Eine reversible rezessive Erkrankung?
Die Wissenschaftler spekulierten, dass es möglich sein könnte, das Fortschreiten der Krankheit zu blockieren, indem man den Kindern Taurin verabreicht. Sie holten die Familie nach Genf, um diese seltene Erbkrankheit genau zu untersuchen. Neben der fortschreitenden Sehbehinderung, die bei dem Jungen nun leider total war, diagnostizierten die Ärzte bei beiden Kindern eine Schädigung des Herzmuskels. Das kleine Mädchen hatte glücklicherweise noch etwas Sehvermögen.
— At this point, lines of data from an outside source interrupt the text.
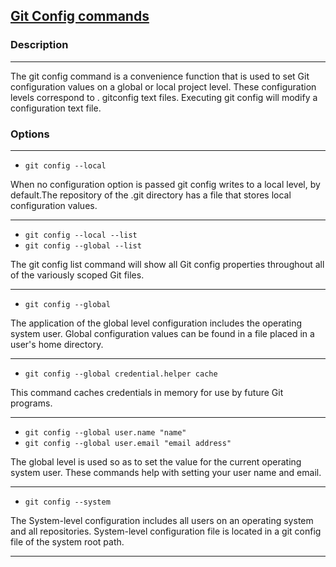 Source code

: ## <u> Git Config commands </u>

### Description
---

The git config command is a convenience function that is used to set Git configuration values on a global or local project level. These configuration levels correspond to . gitconfig text files. Executing git config will modify a configuration text file.

### Options

---
- `git config --local`

When no configuration option is passed git config writes to a local level, by default.The repository of the .git directory has a file that stores local configuration values.

---

- `git config --local --list`
- `git config --global --list`

The git config list command will show all Git config properties throughout all of the variously scoped Git files.

---

- `git config --global`

The application of the global level configuration includes the operating system user. Global configuration values can be found in a file placed in a user's home directory.

---
- `git config --global credential.helper cache`

This command caches credentials in memory for use by future Git programs.

---

- `git config --global user.name "name"`
- `git config --global user.email "email address"`

The global level is used so as to set the value for the current operating system user. These commands help with setting your user name and email.

---
- `git config --system`

The System-level configuration includes all users on an operating system and all repositories. System-level configuration file is located in a git config file of the system root path.

--- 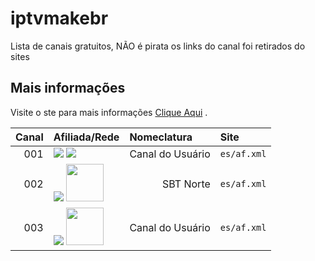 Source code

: # iptvmakebr
Lista de canais gratuitos, NÃO é pirata os links do canal foi retirados do sites

## Mais informações

Visite o ste para mais informações [Clique Aqui](https://maketvbr.wixsite.com/listatvbr) .

<table>
  <thead>
    <tr><th align="left">Canal</th> <th align="left">Afiliada/Rede</th> <th align="left">Nomeclatura</th> <th align="left">Site</th></tr>
  </thead>
  <tbody>
    <tr> <td align="right" nowrap>001</td> <td valign="top" rowspan="1"><img src="https://s2.dmcdn.net/u/9TvQN1X_UzxBWNIz3/60x60"/> <img src="https://s2.dmcdn.net/u/9TvQN1X_UzxBWNIz3/60x60"/></td> <td align="right" nowrap>Canal do Usuário</td> <td nowrap><code>es/af.xml</code></td></tr>
    <tr> <td align="right" nowrap>002</td> <td valign="top" rowspan="1"><img src="https://s2.dmcdn.net/u/9TvQN1X_UzxBWNIz3/60x60"/> <img src="https://encrypted-tbn0.gstatic.com/images?q=tbn:ANd9GcTu7gjt0XtbFT9FE20AhoRGTSJ_aEfQmf8s8A&usqp=CAU" width="60"/></td> <td align="right" nowrap>SBT Norte</td> <td nowrap><code>es/af.xml</code></td></tr>
    <tr> <td align="right" nowrap>003</td> <td valign="top" rowspan="1"><img src="https://s2.dmcdn.net/u/9TvQN1X_UzxBWNIz3/60x60"/> <img src="https://s2.dmcdn.net/u/9TvQN1X_UzxBWNIz3/60x60" width="60"/></td> <td align="right" nowrap>Canal do Usuário</td> <td nowrap><code>es/af.xml</code></td></tr>
  </tbody>
</table>

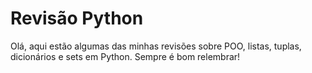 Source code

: # Revisão Python

Olá, aqui estão algumas das minhas revisões sobre POO, listas, tuplas, dicionários e sets em Python. Sempre é bom relembrar! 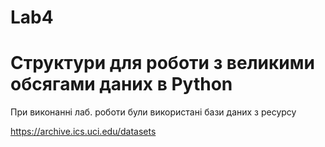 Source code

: # Lab4
# Структури для роботи з великими обсягами даних в Python

При виконанні лаб. роботи були використані бази даних з ресурсу

https://archive.ics.uci.edu/datasets

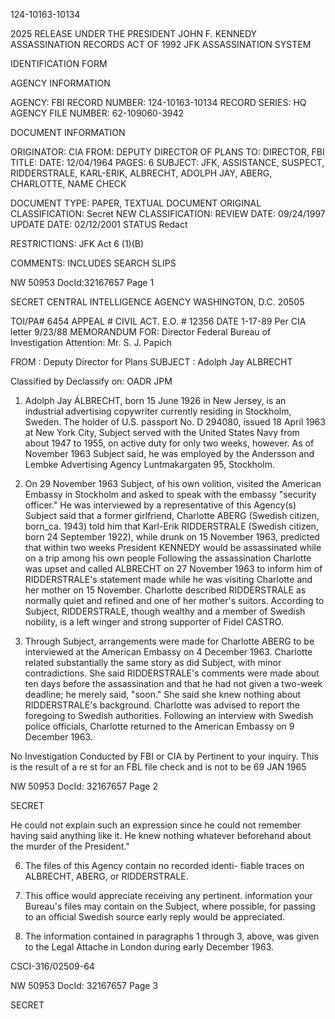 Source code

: 124-10163-10134

2025 RELEASE UNDER THE PRESIDENT JOHN F. KENNEDY ASSASSINATION RECORDS ACT OF 1992
JFK ASSASSINATION SYSTEM

IDENTIFICATION FORM

AGENCY INFORMATION

AGENCY: FBI
RECORD NUMBER: 124-10163-10134
RECORD SERIES: HQ
AGENCY FILE NUMBER: 62-109060-3942

DOCUMENT INFORMATION

ORIGINATOR: CIA
FROM: DEPUTY DIRECTOR OF PLANS
TO: DIRECTOR, FBI
TITLE: 
DATE: 12/04/1964
PAGES: 6
SUBJECT: JFK, ASSISTANCE, SUSPECT, RIDDERSTRALE, KARL-ERIK, ALBRECHT,
ADOLPH JAY, ABERG, CHARLOTTE, NAME CHECK

DOCUMENT TYPE: PAPER, TEXTUAL DOCUMENT
ORIGINAL 
CLASSIFICATION: Secret
NEW 
CLASSIFICATION:
REVIEW DATE: 09/24/1997
UPDATE DATE: 02/12/2001
STATUS Redact

RESTRICTIONS:
JFK Act 6 (1)(B)

COMMENTS: INCLUDES SEARCH SLIPS

NW 50953 DocId:32167657 Page 1

SECRET
CENTRAL INTELLIGENCE AGENCY
WASHINGTON, D.C. 20505

TOI/PA# 6454
APPEAL #
CIVIL ACT.
E.O. # 12356
DATE 1-17-89
Per CIA letter 9/23/88
MEMORANDUM FOR: Director
Federal Bureau of Investigation
Attention: Mr. S. J. Papich

FROM : Deputy Director for Plans
SUBJECT : Adolph Jay ALBRECHT

Classified by
Declassify on: OADR JPM

1. Adolph Jay ÁLBRECHT, born 15 June 1926 in New Jersey, is
an industrial advertising copywriter currently residing in
Stockholm, Sweden. The holder of U.S. passport No. D 294080,
issued 18 April 1963 at New York City, Subject served with the
United States Navy from about 1947 to 1955, on active duty for
only two weeks, however. As of November 1963 Subject said, he
was employed by the Andersson and Lembke Advertising Agency
Luntmakargaten 95, Stockholm.

2. On 29 November 1963 Subject, of his own volition,
visited the American Embassy in Stockholm and asked to speak
with the embassy "security officer." He was interviewed by a
representative of this Agency(s) Subject said that a former
girlfriend, Charlotte ABERG (Swedish citizen, born_ca. 1943)
told him that Karl-Erik RIDDERSTRALE (Swedish citizen, born
24 September 1922), while drunk on 15 November 1963, predicted
that within two weeks President KENNEDY would be assassinated
while on a trip among his own people Following the assassination
Charlotte was upset and called ALBRECHT on 27 November 1963 to
inform him of RIDDERSTRALE's statement made while he was visiting
Charlotte and her mother on 15 November. Charlotte described
RIDDERSTRALE as normally quiet and refined and one of her
mother's suitors. According to Subject, RIDDERSTRALE, though
wealthy and a member of Swedish nobility, is a left winger and
strong supporter of Fidel CASTRO.

3. Through Subject, arrangements were made for Charlotte
ABERG to be interviewed at the American Embassy on 4 December 1963.
Charlotte related substantially the same story as did Subject,
with minor contradictions. She said RIDDERSTRALE's comments
were made about ten days before the assassination and that he
had not given a two-week deadline; he merely said, "soon."
She said she knew nothing about RIDDERSTRALE's background.
Charlotte was advised to report the foregoing to Swedish
authorities. Following an interview with Swedish police officials,
Charlotte returned to the American Embassy on 9 December 1963.

No Investigation Conducted by FBI or CIA by
Pertinent to your inquiry.
This is the result of a re st for an
FBL file check and is not to be
69 JAN 1965

NW 50953 DocId: 32167657 Page 2

SECRET

He could not explain such an expression since he could not
remember having said anything like it. He knew nothing
whatever beforehand about the murder of the President."

6. The files of this Agency contain no recorded identi-
fiable traces on ALBRECHT, ABERG, or RIDDERSTRALE.

7. This office would appreciate receiving any pertinent.
information your Bureau's files may contain on the Subject,
where possible, for passing to an official Swedish source
early reply would be appreciated.

8. The information contained in paragraphs 1 through 3,
above, was given to the Legal Attache in London during early
December 1963.

CSCI-316/02509-64

NW 50953 DocId: 32167657 Page 3

SECRET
Da Taurin eher ein Nahrungsergänzungsmittel als ein Medikament ist, hat die Schweizerische Ethikkommission zugestimmt, dass es oral verabreicht werden darf. „Wir haben den Kindern täglich 100 mg Taurin pro kg gegeben, um dies langfristig fortzusetzen, und in Pakistan regelmäßige augenärztliche und kardiale Überwachungssitzungen organisiert“, betont Emmanuelle Ranza, Ärztin und Genetikerin an den Universitätsspitälern Genf (HUG) und UNIGE, die für den klinischen Teil der Studie verantwortlich war. Die Ergebnisse stellten sich schnell ein: Innerhalb von drei Tagen stieg der Taurinspiegel in ihrem Blut sprunghaft von 6 auf 85 Μ mol/l und erreichte normale Schwellenwerte. Und nach zwei Jahren war die Kardiomyopathie bei beiden Kindern vollständig verschwunden! Außerdem wurde die Degeneration in der Sicht des Mädchens gestoppt, und es trat sogar eine Verbesserung ein, sodass sie sich selbstständig bewegen konnte. Leider war diese Entwicklung dem Jungen, der bereits seine gesamte Netzhaut verloren hatte, nicht möglich.
Ein einzelner Patient kann das Medikament wechseln
"Diese Ergebnisse sind außergewöhnlich, denn es ist das erste Mal, dass ein oral verabreichtes Nahrungsergänzungsmittel erfolgreich zur Behandlung der Netzhaut und des Herzens eingesetzt wurde", betont Antonarakis. „Dieses kleine Mädchen hat den Weg für eine potenzielle Heilung von Neugeborenen geebnet, die an derselben rezessiven Krankheit leiden. Ein Patient kann die Geschichte der Medizin verändern!“Tatsächlich schätzen Forscher, dass es weltweit möglicherweise 6.000 Babys gibt, die an derselben SLC6A6-bedingten Krankheit leiden könnten, und etwa 300 in Europa und Nordamerika. „Unser Ziel ist es nun, Neugeborene, die von der Erkrankung betroffen sind, frühzeitig zu erkennen, damit sie von Geburt an mit einem Taurinpräparat behandelt und möglicherweise das Auftreten von Symptomen verhindert werden können“, fügt Antonarakis hinzu. Die Genetiker wollen auch weiterhin neue Gene identifizieren, die rezessive Krankheiten verursachen, zumal sie jetzt den Beweis haben, dass einige von ihnen wirksam behandelt werden können.